Blekko, trademarked as blekko, was a company that provided a web search engine with the stated goal of providing better search results than those offered by Google Search, with results gathered from a set of 3 billion trusted webpages and excluding such sites as content farms. The company's site, launched to the public on November 1, 2010, used slashtags to provide results for common searches. Blekko also offered a downloadable search bar. It was acquired by IBM in March 2015, and the service was discontinued.
Development
The company was co-founded in 2007 by Rich Skrenta, who had created Newhoo, which was acquired by Netscape and renamed as the Open Directory Project. Blekko raised $24 million in venture capital from such individuals as Netscape founder Marc Andreessen and Ron Conway, as well as from U.S. Venture Partners and CMEA Capital. The company's goal was to be able to provide useful search results without the extraneous links often provided by Google. Individuals who enter searches for such frequently searched categories as cars, finance, health and hotels received results prescreened by Blekko editors who used what The New York Times described as "Wikipedia-style policing" to weed out pages created by content farms and focus on results from professionals.

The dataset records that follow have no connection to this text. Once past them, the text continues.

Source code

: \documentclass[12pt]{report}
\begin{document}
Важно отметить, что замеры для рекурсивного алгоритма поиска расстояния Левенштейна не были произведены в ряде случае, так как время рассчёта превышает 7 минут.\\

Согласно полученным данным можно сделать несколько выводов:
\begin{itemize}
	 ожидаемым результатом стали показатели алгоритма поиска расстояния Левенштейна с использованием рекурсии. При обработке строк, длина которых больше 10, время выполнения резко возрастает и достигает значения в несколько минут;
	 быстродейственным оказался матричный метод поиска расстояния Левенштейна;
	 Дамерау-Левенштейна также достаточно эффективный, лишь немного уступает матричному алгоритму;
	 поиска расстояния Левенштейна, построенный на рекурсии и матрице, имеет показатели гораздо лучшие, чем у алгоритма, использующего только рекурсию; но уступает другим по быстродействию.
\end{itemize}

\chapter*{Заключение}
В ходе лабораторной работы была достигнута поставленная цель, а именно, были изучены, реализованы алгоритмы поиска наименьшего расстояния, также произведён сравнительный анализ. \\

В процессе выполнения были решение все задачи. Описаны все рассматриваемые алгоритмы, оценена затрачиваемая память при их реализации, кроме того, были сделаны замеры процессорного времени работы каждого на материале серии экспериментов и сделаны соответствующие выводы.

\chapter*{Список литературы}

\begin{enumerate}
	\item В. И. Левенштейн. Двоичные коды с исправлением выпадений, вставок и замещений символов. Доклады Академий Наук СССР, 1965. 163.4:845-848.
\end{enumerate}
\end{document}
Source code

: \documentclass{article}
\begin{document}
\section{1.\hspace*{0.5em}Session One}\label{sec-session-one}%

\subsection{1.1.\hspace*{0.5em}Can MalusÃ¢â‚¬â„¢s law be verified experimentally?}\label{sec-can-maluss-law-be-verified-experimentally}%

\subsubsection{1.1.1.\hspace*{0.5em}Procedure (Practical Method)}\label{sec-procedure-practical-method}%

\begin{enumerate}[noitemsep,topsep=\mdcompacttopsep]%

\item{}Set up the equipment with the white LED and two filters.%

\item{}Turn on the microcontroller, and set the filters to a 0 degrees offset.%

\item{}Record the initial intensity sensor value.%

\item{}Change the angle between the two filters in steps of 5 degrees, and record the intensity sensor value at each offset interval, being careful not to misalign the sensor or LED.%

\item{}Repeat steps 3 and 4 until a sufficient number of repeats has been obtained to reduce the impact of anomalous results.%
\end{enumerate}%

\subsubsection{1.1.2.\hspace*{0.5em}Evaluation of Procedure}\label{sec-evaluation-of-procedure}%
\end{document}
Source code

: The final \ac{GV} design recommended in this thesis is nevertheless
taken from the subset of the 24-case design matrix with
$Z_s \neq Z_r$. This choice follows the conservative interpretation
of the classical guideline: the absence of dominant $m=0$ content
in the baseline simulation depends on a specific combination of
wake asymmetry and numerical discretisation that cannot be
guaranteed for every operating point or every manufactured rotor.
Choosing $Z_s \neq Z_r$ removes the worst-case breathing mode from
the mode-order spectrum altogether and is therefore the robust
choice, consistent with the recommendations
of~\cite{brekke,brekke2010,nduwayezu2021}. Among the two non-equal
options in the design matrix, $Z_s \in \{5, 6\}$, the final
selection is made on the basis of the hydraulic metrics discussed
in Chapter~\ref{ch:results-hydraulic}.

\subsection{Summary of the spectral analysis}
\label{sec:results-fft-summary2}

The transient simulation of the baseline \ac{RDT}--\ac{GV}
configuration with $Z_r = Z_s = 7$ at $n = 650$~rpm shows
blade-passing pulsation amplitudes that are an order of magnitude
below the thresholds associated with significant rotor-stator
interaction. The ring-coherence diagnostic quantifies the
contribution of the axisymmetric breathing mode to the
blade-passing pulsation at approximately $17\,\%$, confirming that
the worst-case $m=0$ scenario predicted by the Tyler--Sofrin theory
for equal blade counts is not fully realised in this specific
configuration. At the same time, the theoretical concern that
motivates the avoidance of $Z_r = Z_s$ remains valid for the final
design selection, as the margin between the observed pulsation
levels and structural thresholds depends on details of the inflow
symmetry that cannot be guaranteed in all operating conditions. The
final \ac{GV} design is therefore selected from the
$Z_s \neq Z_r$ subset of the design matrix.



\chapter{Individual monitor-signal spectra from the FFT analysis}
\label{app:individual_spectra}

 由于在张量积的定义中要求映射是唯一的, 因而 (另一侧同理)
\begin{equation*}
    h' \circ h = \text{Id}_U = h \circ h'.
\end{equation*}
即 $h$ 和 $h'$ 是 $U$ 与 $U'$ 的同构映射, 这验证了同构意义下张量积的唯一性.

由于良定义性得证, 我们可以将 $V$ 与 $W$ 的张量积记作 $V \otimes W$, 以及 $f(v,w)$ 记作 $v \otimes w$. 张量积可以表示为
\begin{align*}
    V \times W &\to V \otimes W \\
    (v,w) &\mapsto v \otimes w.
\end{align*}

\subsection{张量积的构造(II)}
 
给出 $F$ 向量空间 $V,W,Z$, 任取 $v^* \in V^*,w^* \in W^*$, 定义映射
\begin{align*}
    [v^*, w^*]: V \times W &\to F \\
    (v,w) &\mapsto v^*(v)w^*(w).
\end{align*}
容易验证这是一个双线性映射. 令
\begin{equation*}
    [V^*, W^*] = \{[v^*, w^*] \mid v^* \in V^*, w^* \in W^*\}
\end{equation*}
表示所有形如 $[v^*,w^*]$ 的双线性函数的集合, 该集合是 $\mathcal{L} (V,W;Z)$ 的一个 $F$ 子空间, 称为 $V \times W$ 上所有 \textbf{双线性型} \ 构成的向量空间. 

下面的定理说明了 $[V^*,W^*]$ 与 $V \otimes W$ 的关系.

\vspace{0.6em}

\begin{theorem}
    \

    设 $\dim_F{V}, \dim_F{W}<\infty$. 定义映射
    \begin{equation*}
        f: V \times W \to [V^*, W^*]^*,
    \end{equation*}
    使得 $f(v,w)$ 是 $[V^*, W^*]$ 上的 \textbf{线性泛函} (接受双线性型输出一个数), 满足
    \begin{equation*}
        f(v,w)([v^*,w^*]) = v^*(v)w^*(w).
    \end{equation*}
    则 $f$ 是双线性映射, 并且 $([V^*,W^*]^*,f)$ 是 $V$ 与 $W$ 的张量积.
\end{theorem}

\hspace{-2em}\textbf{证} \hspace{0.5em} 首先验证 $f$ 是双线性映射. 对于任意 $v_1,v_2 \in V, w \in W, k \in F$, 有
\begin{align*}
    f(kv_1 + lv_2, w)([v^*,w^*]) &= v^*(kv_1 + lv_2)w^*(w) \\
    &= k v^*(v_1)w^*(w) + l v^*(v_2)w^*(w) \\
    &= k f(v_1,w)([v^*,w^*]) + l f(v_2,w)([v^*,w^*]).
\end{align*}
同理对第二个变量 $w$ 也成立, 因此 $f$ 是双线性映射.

Use of slashtags restricted the set of search results to those matching the specified characteristic and a slashtag was to be automatically added for search categories with prescreened results. This use of slashtag is also implemented in the access of videos and images because Blekko did not have the option to search specific databases for these contents. Queries related to personal health were limited to a prescreened list of sites that Blekko editors had determined to be trustworthy, excluding many sites that rank highly in Google searches. As of Blekko's launch date, its 8,000 beta editors had developed 3,000 slashtags corresponding to the site's most frequent searches. The company hoped to use editors to develop prepared lists of the 50 sites that best match its 100,000 most frequent search targets. Additional tools allowed users to see the IP address that a website is running on and let registered users label a site as spam. Blekko also differentiated itself by offering richer data than its competitors. For instance, if a user accessed a domain name with the added /seo, he would be directed to a page containing the statistics of the URL. This is the reason experts cited Blekko's fitness with the Big Data paradigm since it gathers multiple data sets and presents them visually so that the user is provided with quick, meaningful, and actionable information. At the time, Blekko announced plans to earn revenue by selling ads based on slashtags and search results. The company also planned to provide data on its algorithm for ranking search results, including details for inbound links to specific sites. As part of a permanent post in Blekko's help section was the following "Web search bill of rights":
One writer referred to the bill of rights as "what we assume is a poke at Google". In 2011 Blekko announced blocking "content farmy sites", to reduce spam, in line with its bill of rights. In May 2012 Mozilla announced an "instant search" browser plugin for Firefox designed to cache repetitive search requests, in partnership with Blekko. In August 2012 Blekko put all its SEO statistics behind a paywall, despite previously declaring that "ranking data shall not be kept secret" in its bill of rights.
Acquisition and closure
IBM bought Blekko and closed the search service on 27 March 2015, redirecting searches to a page announcing "The blekko technology and team have joined IBM Watson!" and linking to a blog post announcing that the blekko service was closed, with blekko's web-crawling abilities to be integrated into IBM Watson, adding advanced Web-crawling, categorization and intelligent filtering technology.
Slashtags
Blekko used an initiative called slashtags, consisting of a text tag preceded by a "/" slash character, to allow ease of searching and categorise searches. System and pre-defined slashtags allowed users to start searching right away. Users could create slashtags after signup, to perform custom-sorted searches and to reduce spam.
Features
The following features were available to all users:
In 2010, John Dvorak described the site as adding "so much weird dimensionality" to search, and recommended it as "the best out-of-the-chute new engine I've seen in the last 10 years". In Matthew Rogers' review of the site, he found it "slow and cumbersome", and stated that he did not understand the necessity or utility for slashtags. In his PCMag.com review, Jeffrey L. Wilson expressed approval of some search results, but criticized the site's social features which "bog down the search experience."